Quand au 49.3 rappelons que techniquement la plupart des lois voté au 49.3 seraient passés normalement. Le 49.3 a plus était utilisé pour sortir de l’opposition systématique de certains parti qui utilisent des méthodes qui ne sont pas très démocratiques et à l’opposé d’un débat politique serein (et qui sont toutes aussi négatives à l’image des politiques. Les voir se comporter comme dans une cours d’école est pathétique) Enfin dans une démocratie il est logique que la majorité applique le programme pour lequel elle a été élue.. Et pas l’inverse.
Dernier points sur les mouvement sociaux je crois qu’il faut arrêter de nous faire croire qu’on a réprimé les mouvements sociaux (qu’on réprime les débordements là je suis d’accord). L’etat en France n’a jamais interdit le concept de manifester et n’a pas envoyer nettoyer la place de l’étoile par des T62 comme à Pékin. Après l’on reste dans un état de droit. Et que des types en gilets jaunes se comportent comme de véritables petits fachos en empêchant les gens de simplement se déplacer, aller travailler, faire des courses, etc… (par contre être confiné, ça ils l’ont trouvé liberticide) ce n’est pas normal. il n’y a pas une liberté contre une autre.
je crois que nos concitoyens sont très loins des réalités de tout les jours sur cette planète et rêvent trop a des trente glorieuses qui ne reviendront jamais. La crise du covid est symptomatique. il n’y a jamais eu autant d’infirmière dans ce pays dans toute son histoire et les budgets des hôpitaux qu’on le veuille ou pas ont constamment augmenté en 30 ans. Mais bon c’est la faute au système libéral et pas à une maladie qu’on ne sait toujours pas guérir (et que probablement comme la grippe nous serons jamais guérir..)

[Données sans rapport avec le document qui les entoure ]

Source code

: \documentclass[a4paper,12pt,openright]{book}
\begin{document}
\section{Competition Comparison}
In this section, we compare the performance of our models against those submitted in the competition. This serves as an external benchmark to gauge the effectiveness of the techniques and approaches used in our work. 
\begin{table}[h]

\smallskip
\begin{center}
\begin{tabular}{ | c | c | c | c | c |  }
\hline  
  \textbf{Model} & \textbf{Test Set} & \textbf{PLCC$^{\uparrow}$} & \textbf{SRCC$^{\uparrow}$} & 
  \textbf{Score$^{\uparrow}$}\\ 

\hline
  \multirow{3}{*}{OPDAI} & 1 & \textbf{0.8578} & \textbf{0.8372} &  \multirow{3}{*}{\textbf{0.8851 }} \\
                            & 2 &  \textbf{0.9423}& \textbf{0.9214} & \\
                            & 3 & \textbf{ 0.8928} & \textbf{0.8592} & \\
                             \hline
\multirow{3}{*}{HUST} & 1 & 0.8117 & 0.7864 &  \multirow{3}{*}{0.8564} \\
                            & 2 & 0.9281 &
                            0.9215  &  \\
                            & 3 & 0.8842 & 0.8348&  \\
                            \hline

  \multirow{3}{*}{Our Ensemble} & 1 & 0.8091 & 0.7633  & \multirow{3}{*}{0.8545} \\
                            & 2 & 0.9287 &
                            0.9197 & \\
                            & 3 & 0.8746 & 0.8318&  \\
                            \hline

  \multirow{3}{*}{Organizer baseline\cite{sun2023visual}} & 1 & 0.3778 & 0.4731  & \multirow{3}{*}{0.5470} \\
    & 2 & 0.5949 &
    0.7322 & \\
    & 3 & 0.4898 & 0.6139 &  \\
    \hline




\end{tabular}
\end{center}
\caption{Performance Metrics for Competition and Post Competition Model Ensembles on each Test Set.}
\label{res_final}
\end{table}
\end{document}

Je réagis sur un point : si vous lisiez ce blog depuis assez longtemps, vous sauriez que si le problème c’est uniquement l’obstruction de l’opposition, il y a bien d’autres outils en réserve que le 49.3, par exemple le vote bloqué.
Le 49.3 est utilisé contre une majorité réticente sur un texte.

Dernière remarque sur l’éventuel role de l’armée. Pour faire un putsch il faut des bataillons. Or l’armée français n’a plus cela avec 20 régiments d’infanterie qui font à tout casser 20 000 hommes, je ne vois pas comment ils feraient surtout qu’une telle tentative est très loin d ‘avoir l’adhésion de tout l’encadrement et de la troupe loin s’en faut. Sans parler d’une armée disséminée un peu partout pour des opérations extérieurs diverses. Pour l’opération sentinelle on a été parfois contraint de racler les fonds de tiroir . Bref…
Mais bon on est encore dans l’image d’Épinal bien française du sauveur inattendu et providentiel. Cela a rarement marché et la plupart se sont foiré

L’armée ne fera pas de putsch. Mais en cas de délitement des élites et des structures de pouvoir, si c’est la dernière organisation d’encadrement qui tient la route, on fera appel à elle.